Pois sim: Hayy nasce só, coagulado pelas condições climáticas; e é criado e alimentado por um gazela. Adiante, defrontando-se com a morte da maternal figura e impulsionado pela perplexidade diante da morte, ele começa a especular sobre a origem da alma. Essa investigação toma progressivamente sete fases de sete anos cada, partindo da investigação propriamente empírica, subindo às classificações gerais das coisas, descombocando logicamente em compreensões fundamentais sobre a natureza da matéria, da alma como origem do movimento, da natureza superior e da excelência dos corpos celestes em seus movimentos cíclicos e, por fim, na intuição de Deus,  o que lhe coloca face a face com a chamada experiência mística ou unitiva. Assim, num quadro de progressiva compreensão do universo, a narrativa perfaz a caminhada filosófica arquetípica, passando pelos seus principais temas, e esbarrando também no caminho em problemáticas mais concretas, pertinentes ao tempo histórico e ao estágico do desenvolvimento das ciências à época em que a obra foi escrita. 

Terminada essa odisseia cognitiva solitária e ascendente, há um segundo movimento, descendente, que se inicia pelo aparecimento na ilha de um outro ser humano, um sufi de nome Absal que ensina a Hayy o idioma e a religião -- note-se que até então o personagem não conhecia nada sobre a sociedade e seus instrumentos. Hayy aceita a religião, reconhecendo sua verdade. Absal o sufi, travando contato com as intuições do filósofo autodidata também reconhece sua legitimidade, de maneira que ilustram, através da sua relação pessoal, uma possível harmonização entre as duas fontes de conhecimento representadas pelos dois personagens. É importante ressaltar, contudo, que o conhecimento do autodidata, na própria obra, é considerado superior, por sua pureza. 
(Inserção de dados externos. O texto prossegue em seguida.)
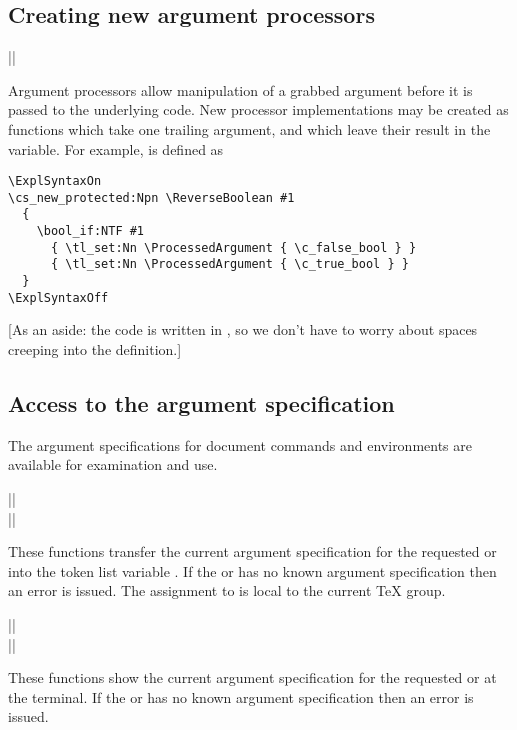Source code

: \documentclass{ltxguide}
\begin{document}
\subsection{Creating new argument processors}

\begin{decl}
  |\ProcessedArgument|
\end{decl}
Argument processors allow manipulation of a grabbed argument before it is
passed to the underlying code. New processor implementations may be created
as functions which take one trailing argument, and which leave their result in
the  variable. For example,  is
defined as
\begin{verbatim}
\ExplSyntaxOn
\cs_new_protected:Npn \ReverseBoolean #1
  {
    \bool_if:NTF #1
      { \tl_set:Nn \ProcessedArgument { \c_false_bool } }
      { \tl_set:Nn \ProcessedArgument { \c_true_bool } }
  }
\ExplSyntaxOff
\end{verbatim}
[As an aside: the code is written in , so we don't have to
  worry about spaces creeping into the definition.]

\subsection{Access to the argument specification}

The argument specifications for document commands and environments are
available for examination and use.

\begin{decl}
  |\GetDocumentCommandArgSpec|          \\
  |\GetDocumentEnvironmentArgSpec| 
\end{decl}
These functions transfer the current argument specification for the
requested  or  into the token list
variable . If the  or
 has no known argument specification then an error
is issued. The assignment to  is local to
the current \TeX{} group.

\begin{decl}
  |\ShowDocumentCommandArgSpec|          \\
  |\ShowDocumentEnvironmentArgSpec| 
\end{decl}
These functions show the current argument specification for the
requested  or  at the terminal. If
the  or  has no known argument
specification then an error is issued.
\end{document}
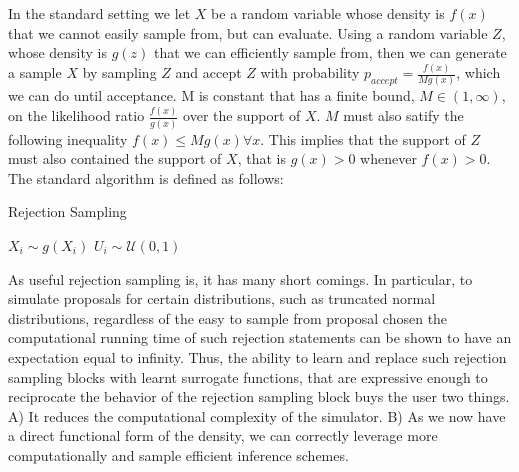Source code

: \documentclass{article}
\begin{document}
In the standard setting we let $X$ be a random variable whose density is $f(x)$ that we cannot easily 
sample from, but can evaluate. Using a random variable $Z$, whose density is $g(z)$  that we can efficiently
sample from, then we can generate a sample $X$ by sampling $Z$ and accept $Z$ with probability
$p_{accept} = \frac{f(x)}{Mg(x)}$, which we can do until acceptance. 
M is constant that has a finite bound, $M \in (1, \infty)$, on the likelihood ratio $\frac{f(x)}{g(x)}$ over the 
support of $X$. $M$ must also satify the following inequality $f(x) \leq M g(x)  \forall x$. 
This implies that the support of $Z$ must also contained the support of $X$, that is
$g(x) > 0$ whenever $f(x)>0$. 
The standard algorithm is defined as follows:
\begin{algorithm}
  \small
   \caption{Rejection Sampling}
    \begin{algorithmic}\small
       \State $X_{i} \sim g(X_{i})$ 
       \State $U_{i} \sim \mathcal{U}(0,1)$
       \Else
       \EndIf
\end{algorithmic}
\end{algorithm}

As useful rejection sampling is, it has many short comings. 
In particular, to simulate proposals for certain distributions,
such as truncated normal distributions, regardless of the easy to sample from proposal
chosen the computational running time of such rejection statements can be shown to have an
expectation equal to infinity. Thus, the ability to learn and replace such rejection
sampling blocks with learnt surrogate functions, that are expressive enough to 
reciprocate the behavior of the rejection sampling block buys the user two things. 
A) It reduces the computational complexity of the simulator. 
B) As we now have a direct functional form of the density, we can correctly leverage
more computationally and sample efficient inference schemes. 
\end{document}
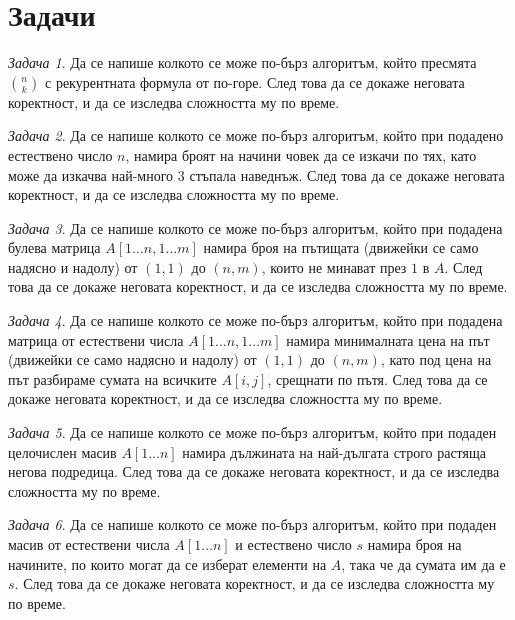 \documentclass{article}
\theoremstyle{definition}
\theoremstyle{plain}
\theoremstyle{remark}
\newtheorem{problem}{Задача}
\theoremstyle{definition}
\begin{document}
\section*{Задачи}

\begin{problem}
Да се напише колкото се може по-бърз алгоритъм, който пресмята ${n \choose k}$ с рекурентната формула от по-горе.
След това да се докаже неговата коректност, и да се изследва сложността му по време.
\end{problem}

\begin{problem}
Да се напише колкото се може по-бърз алгоритъм, който при подадено естествено число $n$, намира броят на начини човек да се изкачи по тях, като може да изкачва най-много $3$ стъпала наведнъж.
След това да се докаже неговата коректност, и да се изследва сложността му по време.
\end{problem}

\begin{problem}
Да се напише колкото се може по-бърз алгоритъм, който при подадена булева матрица $A[1 \dots n, 1 \dots m]$ намира броя на пътищата (движейки се само надясно и надолу) от $(1, 1)$ до $(n, m)$, които не минават през $1$ в $A$.
След това да се докаже неговата коректност, и да се изследва сложността му по време.
\end{problem}

\begin{problem}
Да се напише колкото се може по-бърз алгоритъм, който при подадена матрица от естествени числа $A[1 \dots n, 1 \dots m]$ намира минималната цена на път (движейки се само надясно и надолу) от $(1, 1)$ до $(n, m)$, като под цена на път разбираме сумата на всичките $A[i, j]$, срещнати по пътя.
След това да се докаже неговата коректност, и да се изследва сложността му по време.
\end{problem}


\begin{problem}
Да се напише колкото се може по-бърз алгоритъм, който при подаден целочислен масив $A[1 \dots n]$ намира дължината на най-дългата строго растяща негова подредица.
След това да се докаже неговата коректност, и да се изследва сложността му по време.
\end{problem}

\begin{problem}
Да се напише колкото се може по-бърз алгоритъм, който при подаден масив от естествени числа $A[1 \dots n]$ и естествено число $s$ намира броя на начините, по които могат да се изберат елементи на $A$, така че да сумата им да е $s$.
След това да се докаже неговата коректност, и да се изследва сложността му по време.
\end{problem}
\end{document}
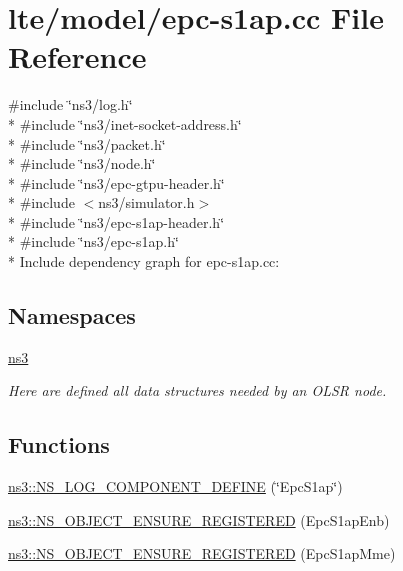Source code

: \hypertarget{epc-s1ap_8cc}{}\section{lte/model/epc-\/s1ap.cc File Reference}
\label{epc-s1ap_8cc}
{\ttfamily \#include \char`\"{}ns3/log.\+h\char`\"{}}\\*
{\ttfamily \#include \char`\"{}ns3/inet-\/socket-\/address.\+h\char`\"{}}\\*
{\ttfamily \#include \char`\"{}ns3/packet.\+h\char`\"{}}\\*
{\ttfamily \#include \char`\"{}ns3/node.\+h\char`\"{}}\\*
{\ttfamily \#include \char`\"{}ns3/epc-\/gtpu-\/header.\+h\char`\"{}}\\*
{\ttfamily \#include $<$ns3/simulator.\+h$>$}\\*
{\ttfamily \#include \char`\"{}ns3/epc-\/s1ap-\/header.\+h\char`\"{}}\\*
{\ttfamily \#include \char`\"{}ns3/epc-\/s1ap.\+h\char`\"{}}\\*
Include dependency graph for epc-\/s1ap.cc\+:
\subsection*{Namespaces}
\begin{DoxyCompactItemize}
\item 
 \hyperlink{namespacens3}{ns3}
\begin{DoxyCompactList}\small\item\em Here are defined all data structures needed by an O\+L\+SR node. \end{DoxyCompactList}\end{DoxyCompactItemize}
\subsection*{Functions}
\begin{DoxyCompactItemize}
\item 
\hyperlink{namespacens3_a913e8326b018f8af4d1e31918e11f820}{ns3\+::\+N\+S\+\_\+\+L\+O\+G\+\_\+\+C\+O\+M\+P\+O\+N\+E\+N\+T\+\_\+\+D\+E\+F\+I\+NE} (\char`\"{}Epc\+S1ap\char`\"{})
\item 
\hyperlink{namespacens3_a20df44e0f2ab65578d9e4202e5daed11}{ns3\+::\+N\+S\+\_\+\+O\+B\+J\+E\+C\+T\+\_\+\+E\+N\+S\+U\+R\+E\+\_\+\+R\+E\+G\+I\+S\+T\+E\+R\+ED} (Epc\+S1ap\+Enb)
\item 
\hyperlink{namespacens3_ac1eccff4ad5cac189563d7acc843e7c4}{ns3\+::\+N\+S\+\_\+\+O\+B\+J\+E\+C\+T\+\_\+\+E\+N\+S\+U\+R\+E\+\_\+\+R\+E\+G\+I\+S\+T\+E\+R\+ED} (Epc\+S1ap\+Mme)
\end{DoxyCompactItemize}
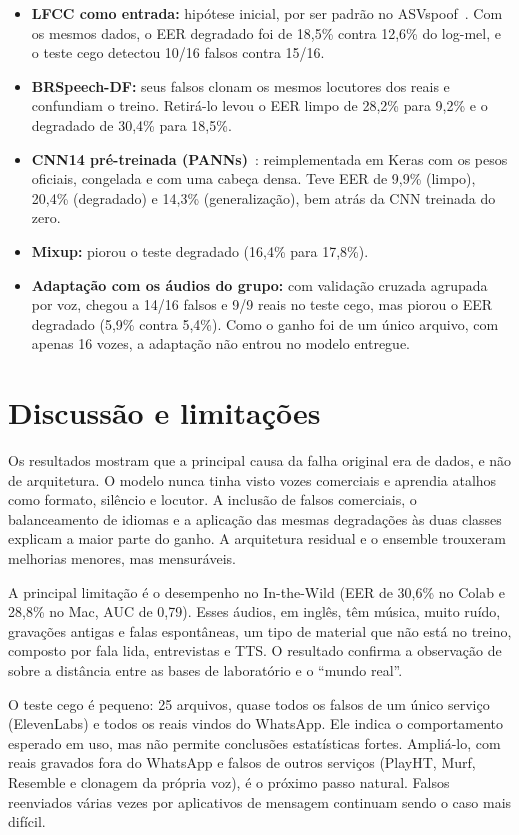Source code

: \begin{itemize}
\item \textbf{LFCC como entrada:} hipótese inicial, por ser padrão no ASVspoof~\citep{sahidullah2015features}. Com os mesmos dados, o EER degradado foi de 18,5\% contra 12,6\% do log-mel, e o teste cego detectou 10/16 falsos contra 15/16.
\item \textbf{BRSpeech-DF:} seus falsos clonam os mesmos locutores dos reais e confundiam o treino. Retirá-lo levou o EER limpo de 28,2\% para 9,2\% e o degradado de 30,4\% para 18,5\%.
\item \textbf{CNN14 pré-treinada (PANNs)}~\citep{kong2020panns}: reimplementada em Keras com os pesos oficiais, congelada e com uma cabeça densa. Teve EER de 9,9\% (limpo), 20,4\% (degradado) e 14,3\% (generalização), bem atrás da CNN treinada do zero.
\item \textbf{Mixup:} piorou o teste degradado (16,4\% para 17,8\%).
\item \textbf{Adaptação com os áudios do grupo:} com validação cruzada agrupada por voz, chegou a 14/16 falsos e 9/9 reais no teste cego, mas piorou o EER degradado (5,9\% contra 5,4\%). Como o ganho foi de um único arquivo, com apenas 16 vozes, a adaptação não entrou no modelo entregue.
\end{itemize}


\section{Discussão e limitações}
\label{sec:discussao}

Os resultados mostram que a principal causa da falha original era de dados, e não de arquitetura. O modelo nunca tinha visto vozes comerciais e aprendia atalhos como formato, silêncio e locutor. A inclusão de falsos comerciais, o balanceamento de idiomas e a aplicação das mesmas degradações às duas classes explicam a maior parte do ganho. A arquitetura residual e o ensemble trouxeram melhorias menores, mas mensuráveis.

A principal limitação é o desempenho no In-the-Wild (EER de 30,6\% no Colab e 28,8\% no Mac, AUC de 0,79). Esses áudios, em inglês, têm música, muito ruído, gravações antigas e falas espontâneas, um tipo de material que não está no treino, composto por fala lida, entrevistas e TTS. O resultado confirma a observação de \citet{muller2022itw} sobre a distância entre as bases de laboratório e o ``mundo real''.

O teste cego é pequeno: 25 arquivos, quase todos os falsos de um único serviço (ElevenLabs) e todos os reais vindos do WhatsApp. Ele indica o comportamento esperado em uso, mas não permite conclusões estatísticas fortes. Ampliá-lo, com reais gravados fora do WhatsApp e falsos de outros serviços (PlayHT, Murf, Resemble e clonagem da própria voz), é o próximo passo natural. Falsos reenviados várias vezes por aplicativos de mensagem continuam sendo o caso mais difícil.

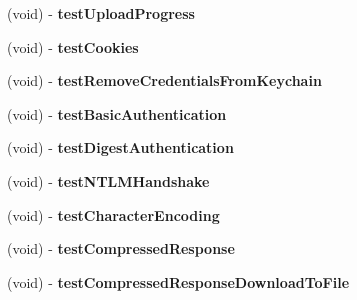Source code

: \begin{DoxyCompactItemize}
\item 
\hypertarget{interface_a_s_i_h_t_t_p_request_tests_a1c5c66bc7434490627a4370af25164ed}{
(void) -\/ {\bfseries test\-Upload\-Progress}}
\label{interface_a_s_i_h_t_t_p_request_tests_a1c5c66bc7434490627a4370af25164ed}

\item 
\hypertarget{interface_a_s_i_h_t_t_p_request_tests_aacb09654f3e66aa17656bbde8866d97d}{
(void) -\/ {\bfseries test\-Cookies}}
\label{interface_a_s_i_h_t_t_p_request_tests_aacb09654f3e66aa17656bbde8866d97d}

\item 
\hypertarget{interface_a_s_i_h_t_t_p_request_tests_ab55f5b89f90f18669e5abe8219ea227d}{
(void) -\/ {\bfseries test\-Remove\-Credentials\-From\-Keychain}}
\label{interface_a_s_i_h_t_t_p_request_tests_ab55f5b89f90f18669e5abe8219ea227d}

\item 
\hypertarget{interface_a_s_i_h_t_t_p_request_tests_a95ec0edfa8e276c8e701b57e76d20c03}{
(void) -\/ {\bfseries test\-Basic\-Authentication}}
\label{interface_a_s_i_h_t_t_p_request_tests_a95ec0edfa8e276c8e701b57e76d20c03}

\item 
\hypertarget{interface_a_s_i_h_t_t_p_request_tests_a66b1d1d52e3faaadb334efa3ca93351e}{
(void) -\/ {\bfseries test\-Digest\-Authentication}}
\label{interface_a_s_i_h_t_t_p_request_tests_a66b1d1d52e3faaadb334efa3ca93351e}

\item 
\hypertarget{interface_a_s_i_h_t_t_p_request_tests_a42b76a1c974d5b1b8ff1a22a20381b06}{
(void) -\/ {\bfseries test\-N\-T\-L\-M\-Handshake}}
\label{interface_a_s_i_h_t_t_p_request_tests_a42b76a1c974d5b1b8ff1a22a20381b06}

\item 
\hypertarget{interface_a_s_i_h_t_t_p_request_tests_ae25e5af72786306a726678b3e50efa71}{
(void) -\/ {\bfseries test\-Character\-Encoding}}
\label{interface_a_s_i_h_t_t_p_request_tests_ae25e5af72786306a726678b3e50efa71}

\item 
\hypertarget{interface_a_s_i_h_t_t_p_request_tests_ae884e3724fa16e86e2c9f202fafb0832}{
(void) -\/ {\bfseries test\-Compressed\-Response}}
\label{interface_a_s_i_h_t_t_p_request_tests_ae884e3724fa16e86e2c9f202fafb0832}

\item 
\hypertarget{interface_a_s_i_h_t_t_p_request_tests_ad9fe5125c3c071c35369d0df17222250}{
(void) -\/ {\bfseries test\-Compressed\-Response\-Download\-To\-File}}
\label{interface_a_s_i_h_t_t_p_request_tests_ad9fe5125c3c071c35369d0df17222250}


\end{DoxyCompactItemize}
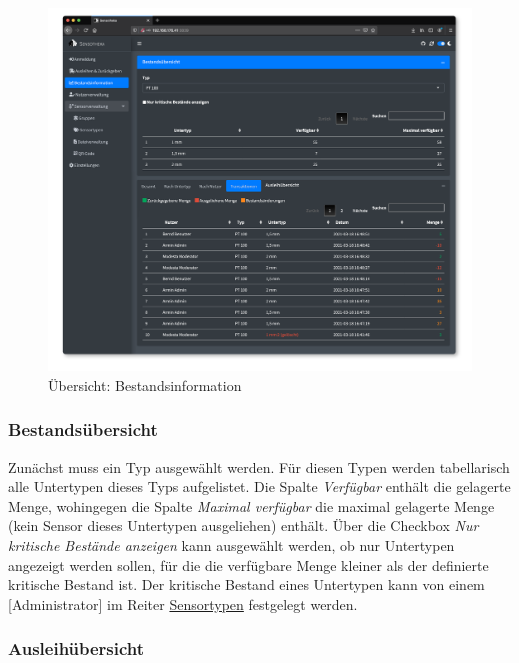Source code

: \documentclass[
]{article}
\begin{document}
\begin{figure}
\centering
\includegraphics{./img/reporting_overview.png}
\caption{\label{fig:reporting-overview}Übersicht: Bestandsinformation}
\end{figure}

\hypertarget{bestandsuxfcbersicht}{%
\subsubsection{Bestandsübersicht}\label{bestandsuxfcbersicht}}

Zunächst muss ein Typ ausgewählt werden. Für diesen Typen werden tabellarisch alle Untertypen dieses Typs aufgelistet. Die Spalte \emph{Verfügbar} enthält die gelagerte Menge, wohingegen die Spalte \emph{Maximal verfügbar} die maximal gelagerte Menge (kein Sensor dieses Untertypen ausgeliehen) enthält. Über die Checkbox \emph{Nur kritische Bestände anzeigen} kann ausgewählt werden, ob nur Untertypen angezeigt werden sollen, für die die verfügbare Menge kleiner als der definierte kritische Bestand ist. Der kritische Bestand eines Untertypen kann von einem {[}Administrator{]} im Reiter \protect\hyperlink{type}{Sensortypen} festgelegt werden.

\hypertarget{ausleihuxfcbersicht}{%
\subsubsection{Ausleihübersicht}\label{ausleihuxfcbersicht}}
\end{document}
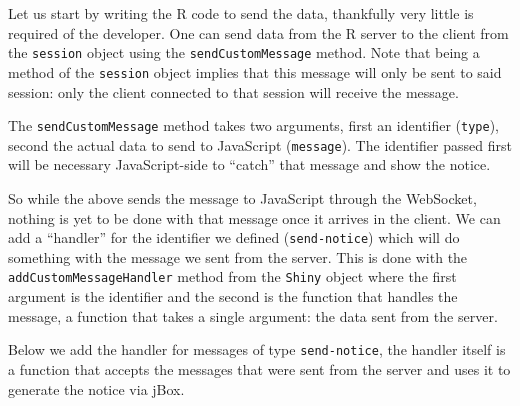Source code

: \documentclass[10pt,]{krantz}
\makeatletter
\newenvironment{Shaded}{\begin{snugshade}}{\end{snugshade}}
\newcommand{\CommentTok}[1]{\textcolor[rgb]{0.37,0.37,0.37}{\textit{#1}}}
\newcommand{\ControlFlowTok}[1]{\textcolor[rgb]{0.27,0.27,0.27}{\textbf{#1}}}
\newcommand{\DataTypeTok}[1]{\textcolor[rgb]{0.27,0.27,0.27}{#1}}
\newcommand{\KeywordTok}[1]{\textcolor[rgb]{0.27,0.27,0.27}{\textbf{#1}}}
\newcommand{\NormalTok}[1]{#1}
\newcommand{\OperatorTok}[1]{\textcolor[rgb]{0.43,0.43,0.43}{\textbf{#1}}}
\newcommand{\StringTok}[1]{\textcolor[rgb]{0.5,0.5,0.5}{#1}}
\newenvironment{kframe}{%
\medskip{}
\setlength{\fboxsep}{.8em}
 \def\at@end@of@kframe{}%
 \ifinner\ifhmode%
  \def\at@end@of@kframe{\end{minipage}}%
  \begin{minipage}{\columnwidth}%
 \fi\fi%
 \def\FrameCommand##1{\hskip\@totalleftmargin \hskip-\fboxsep
 \colorbox{shadecolor}{##1}\hskip-\fboxsep
     \hskip-\linewidth \hskip-\@totalleftmargin \hskip\columnwidth}%
 \MakeFramed {\advance\hsize-\width
   \@totalleftmargin\z@ \linewidth\hsize
   \@setminipage}}%
 {\par\unskip\endMakeFramed%
 \at@end@of@kframe}
\renewenvironment{Shaded}{\begin{kframe}}{\end{kframe}}
\makeatother
\begin{document}
Let us start by writing the R code to send the data, thankfully very little is required of the developer. One can send data from the R server to the client from the \texttt{session} object using the \texttt{sendCustomMessage} method. Note that being a method of the \texttt{session} object implies that this message will only be sent to said session: only the client connected to that session will receive the message.

The \texttt{sendCustomMessage} method takes two arguments, first an identifier (\texttt{type}), second the actual data to send to JavaScript (\texttt{message}). The identifier passed first will be necessary JavaScript-side to ``catch'' that message and show the notice.

\begin{Shaded}
\end{Shaded}

So while the above sends the message to JavaScript through the WebSocket, nothing is yet to be done with that message once it arrives in the client. We can add a ``handler'' for the identifier we defined (\texttt{send-notice}) which will do something with the message we sent from the server. This is done with the \texttt{addCustomMessageHandler} method from the \texttt{Shiny} object where the first argument is the identifier and the second is the function that handles the message, a function that takes a single argument: the data sent from the server.

Below we add the handler for messages of type \texttt{send-notice}, the handler itself is a function that accepts the messages that were sent from the server and uses it to generate the notice via jBox.

\begin{Shaded}
\end{Shaded}
\end{document}
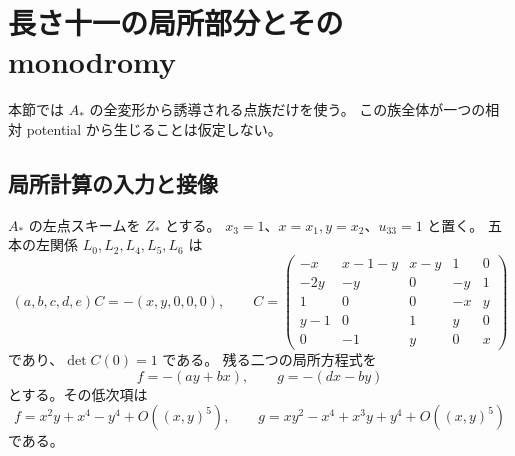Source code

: \section{長さ十一の局所部分とその monodromy}
\label{sec:residual-monodromy}
本節では $A_*$ の全変形から誘導される点族だけを使う。
この族全体が一つの相対 potential から生じることは仮定しない。

\subsection{局所計算の入力と接像}
$A_*$ の左点スキームを $Z_*$ とする。
$x_3=1$、$x=x_1,y=x_2$、$u_{33}=1$ と置く。
五本の左関係 $L_0,L_2,L_4,L_5,L_6$ は
\[
 (a,b,c,d,e)C=-(x,y,0,0,0),\qquad
 C=\begin{pmatrix}
 -x&x-1-y&x-y&1&0\\
 -2y&-y&0&-y&1\\
 1&0&0&-x&y\\
 y-1&0&1&y&0\\
 0&-1&y&0&x
 \end{pmatrix}
\]
であり、$\det C(0)=1$ である。
残る二つの局所方程式を
\begin{equation}\label{eq:local-fg}
 f=-(ay+bx),\qquad g=-(dx-by)
\end{equation}
とする。その低次項は
\begin{equation}\label{eq:local-jets}
 f=x^2y+x^4-y^4+O((x,y)^5),\qquad
 g=xy^2-x^4+x^3y+y^4+O((x,y)^5)
\end{equation}
である。

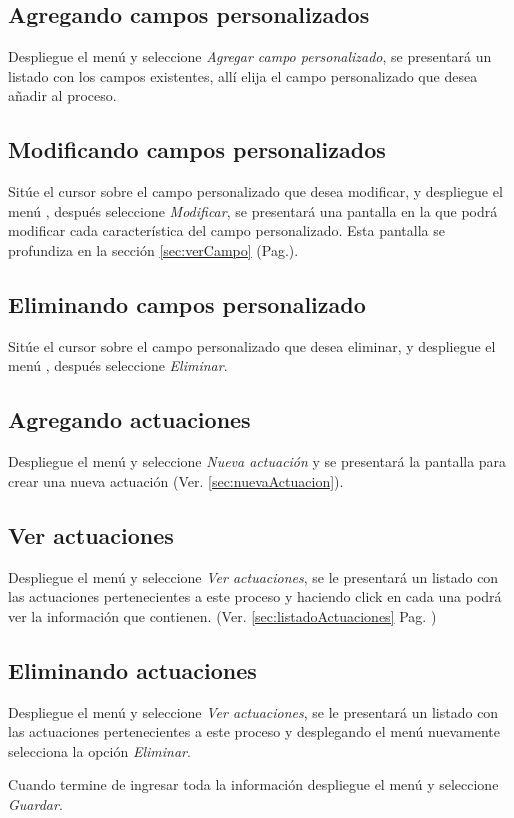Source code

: \subsection{Agregando campos personalizados}
\label{sec:agregarCamposProceso}
Despliegue el men\'u \blackberry y seleccione \emph{Agregar campo personalizado}, se
presentar\'a un listado con los campos existentes, all\'i elija el campo
personalizado que desea a\~nadir al proceso.

\subsection{Modificando campos personalizados}
\label{sec:modificarCamposProceso}
Sit\'ue el cursor sobre el campo personalizado que desea modificar, y despliegue el
men\'u \blackberry, despu\'es seleccione \emph{Modificar},
se presentar\'a una pantalla en la que podr\'a modificar cada caracter\'istica
del campo personalizado. Esta pantalla se profundiza en la secci\'on
\ref{sec:verCampo} (Pag.\pageref{sec:verCampo}).

\subsection{Eliminando campos personalizado}
\label{sec:eliminarCamposProceso}
Sit\'ue el cursor sobre el campo personalizado que desea eliminar, y despliegue el
men\'u \blackberry, despu\'es seleccione \emph{Eliminar}.

\subsection{Agregando actuaciones}
\label{sec:agregarActuacionesProceso}
Despliegue el men\'u \blackberry y seleccione \emph{Nueva actuaci\'on} y se
presentar\'a la pantalla para crear una nueva actuaci\'on (Ver.
\ref{sec:nuevaActuacion}).

\subsection{Ver actuaciones}
\label{sec:verActuacionesProceso}
Despliegue el men\'u \blackberry y seleccione \emph{Ver actuaciones}, se le
presentar\'a un listado con las actuaciones pertenecientes a este proceso y
haciendo click en cada una podr\'a ver la informaci\'on que contienen. (Ver.
\ref{sec:listadoActuaciones} Pag. \pageref{sec:listadoActuaciones})

\subsection{Eliminando actuaciones}
\label{sec:eliminarActuacionesProceso}
Despliegue el men\'u \blackberry y seleccione \emph{Ver actuaciones}, se le
presentar\'a un listado con las actuaciones pertenecientes a este proceso y
desplegando el men\'u \blackberry nuevamente selecciona la opci\'on
\emph{Eliminar}.

Cuando termine de ingresar toda la informaci\'on despliegue el men\'u \blackberry y
seleccione \emph{Guardar}.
Ao longo da interação, Absal conta ao filósofo autodidata as coisas da civilização, despertando-lhe a curiosidade e o desejo de compartilhar a verdade com outros seres humanos. É então que os dois abadonam a ilha em diração à civilização. Entretanto, o encontro de Hayy com civilização acaba sendo  frustrante, uma vez que ele percebe que as pessoas reagem muitas de vezes de forma hostil à verdade, que para ele era natural. Ele entende que nem todos têm a disposição e a natureza inclinada à investigação de verdades superiores e que ao mesmo tempo, a sociedade necessita dos parâmetros da religião para levar uma vida minimamente digna. Ele aceita essa condição, abdica de apresentar publicamente posições que causem conflitos sociais, e recomenda que todos pratiquem a religião da melhor forma possível. Por fim, ele e o sufi retornam à ilha, para ali permanecerem na contemplação de Deus até o fim de suas vidas.
A obra, pequena, é profunda. Tem um conteúdo sapiencial e indicações místicas. Tem inclusive alguns elementos 'esotéricos' ou indicações simbólicas para 'iniciados'.  Ela dá uma perspectiva muito boa sobre a posição da investigação filosófica de tradição aristótelica no mundo muçulmano, e segundo me consta, é o primeiro romance escrito em língua árabe, de maneira que tem alguma importância também histórica e literária; a reflexão sobre o 'homem solitário' viria reaparecer  posteriormente no imaginário literário na figura do clássico Robinson Crusoé de Daniel Defoe e em outras referências, tornando-se um "lugar literário" incorporada na mentalidade ocidental.